I want to call parallel_reduce to sum the vector elements. But I find that if the vector elements is enough, the result is not correct. Please help me how to use this function.
// prepare data
const size_t allNum = 1000000;
std::vector<double> a;
for (int i = 0; i < allNum; ++i)
{
a.push_back(double(i + 1));
}
// λ func
auto f = [&]() -> double {
return tbb::parallel_reduce(tbb::blocked_range<size_t>(0, allNum),
0.0,
[&](const tbb::blocked_range<size_t>& r, double init) -> double {
for (int i = r.begin(); i < r.end(); ++i)
{
init += a[i];
}
return init;
},
[](double f, double s) -> double {
return f + s;
}
/*std::plus<double>()*/);
};
// call λ func, get the result
double correctResult = (1.0 + 1000000.0) * 500000.0;
double sum = f(); // sum != correctResult
// sum is different every loop
I tried running the above code. It was working fine and got the correct results too!

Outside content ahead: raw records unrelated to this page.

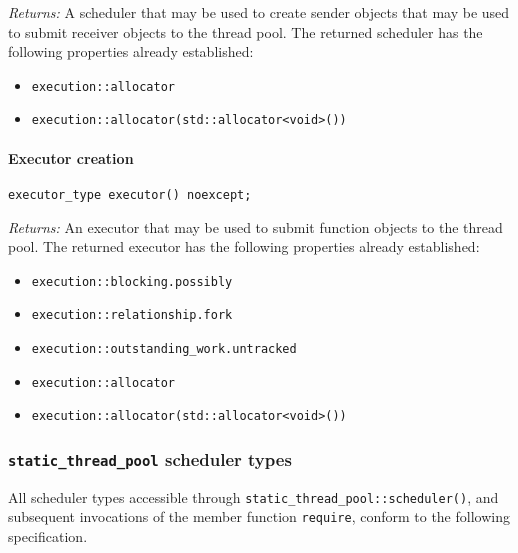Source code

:\documentclass[a4paper,12pt,notitlepage,twoside,openright]{article}
\begin{document}
\emph{Returns:} A scheduler that may be used to create sender objects
that may be used to submit receiver objects to the thread pool. The
returned scheduler has the following properties already established:

\begin{itemize}

\item
  \texttt{execution::allocator}
\item
  \texttt{execution::allocator(std::allocator<void>())}
\end{itemize}

\hypertarget{executor-creation}{%
\paragraph{Executor creation}\label{executor-creation}}

\begin{verbatim}
executor_type executor() noexcept;
\end{verbatim}

\emph{Returns:} An executor that may be used to submit function objects
to the thread pool. The returned executor has the following properties
already established:

\begin{itemize}

\item
  \texttt{execution::blocking.possibly}
\item
  \texttt{execution::relationship.fork}
\item
  \texttt{execution::outstanding_work.untracked}
\item
  \texttt{execution::allocator}
\item
  \texttt{execution::allocator(std::allocator<void>())}
\end{itemize}

\hypertarget{static_thread_pool-scheduler-types}{%
\subsubsection{\texorpdfstring{\texttt{static_thread_pool}
scheduler
types}{ scheduler types}}\label{static_thread_pool-scheduler-types}}

All scheduler types accessible through
\texttt{static_thread_pool::scheduler()}, and subsequent
invocations of the member function \texttt{require}, conform
to the following specification.
\end{document}
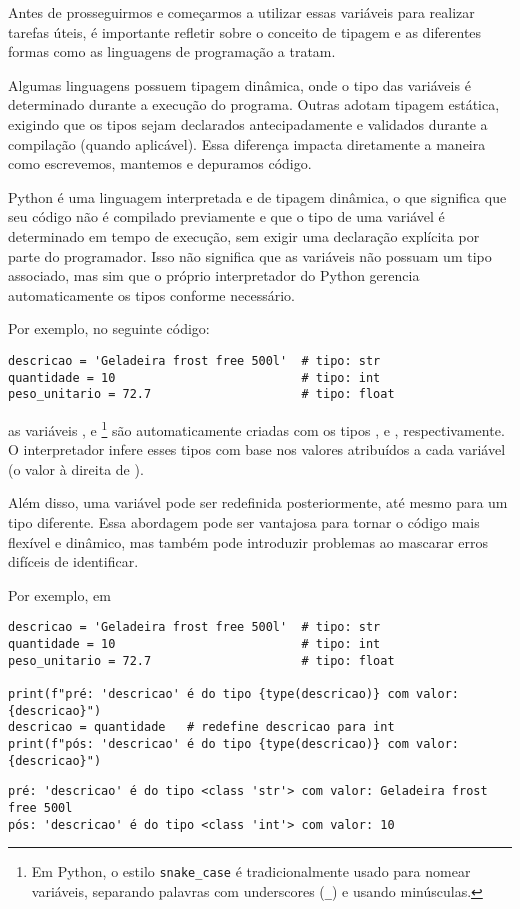Antes de prosseguirmos e começarmos a utilizar essas variáveis para realizar tarefas úteis, é importante refletir
sobre o conceito de tipagem e as diferentes formas como as linguagens de programação a tratam.

Algumas linguagens possuem tipagem dinâmica, onde o tipo das variáveis é determinado durante a execução do programa.
Outras adotam tipagem estática, exigindo que os tipos sejam declarados antecipadamente e validados durante a compilação
(quando aplicável).
Essa diferença impacta diretamente a maneira como escrevemos, mantemos e depuramos código.

Python é uma linguagem interpretada e de tipagem dinâmica, o que significa que seu código não é compilado previamente
e que o tipo de uma variável é determinado em tempo de execução, sem exigir uma declaração explícita por parte do
programador.
Isso não significa que as variáveis não possuam um tipo associado, mas sim que o próprio interpretador do Python
gerencia automaticamente os tipos conforme necessário.


Por exemplo, no seguinte código:
\begin{verbatim}
descricao = 'Geladeira frost free 500l'  # tipo: str
quantidade = 10                          # tipo: int
peso_unitario = 72.7                     # tipo: float
\end{verbatim}

as variáveis ,  e
\footnote{Em Python, o estilo \texttt{snake\_case} é tradicionalmente usado para nomear variáveis,
separando palavras com underscores (\texttt{\_}) e usando minúsculas.}
são automaticamente criadas com os tipos
,  e , respectivamente.
O interpretador infere esses tipos com base nos valores atribuídos a cada variável
(o valor à direita de \inlcode{=}).

Além disso, uma variável pode ser redefinida posteriormente, até mesmo para um tipo diferente.
Essa abordagem pode ser vantajosa para tornar o código mais flexível e dinâmico, mas também pode introduzir problemas ao
mascarar erros difíceis de identificar.

Por exemplo, em
\begin{verbatim}
descricao = 'Geladeira frost free 500l'  # tipo: str
quantidade = 10                          # tipo: int
peso_unitario = 72.7                     # tipo: float

print(f"pré: 'descricao' é do tipo {type(descricao)} com valor: {descricao}")
descricao = quantidade   # redefine descricao para int
print(f"pós: 'descricao' é do tipo {type(descricao)} com valor: {descricao}")
\end{verbatim}
\begin{verbatim}
pré: 'descricao' é do tipo <class 'str'> com valor: Geladeira frost free 500l
pós: 'descricao' é do tipo <class 'int'> com valor: 10
\end{verbatim}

For more information about parallel_reduce, refer to the below links: https://software.intel.com/content/www/us/en/develop/documentation/tbb-documentation/top/intel-threading-building-blocks-developer-reference/algorithms/parallelreduce-template-function.html
https://link.springer.com/content/pdf/10.1007%2F978-1-4842-4398-5.pdf
Thanks, Santosh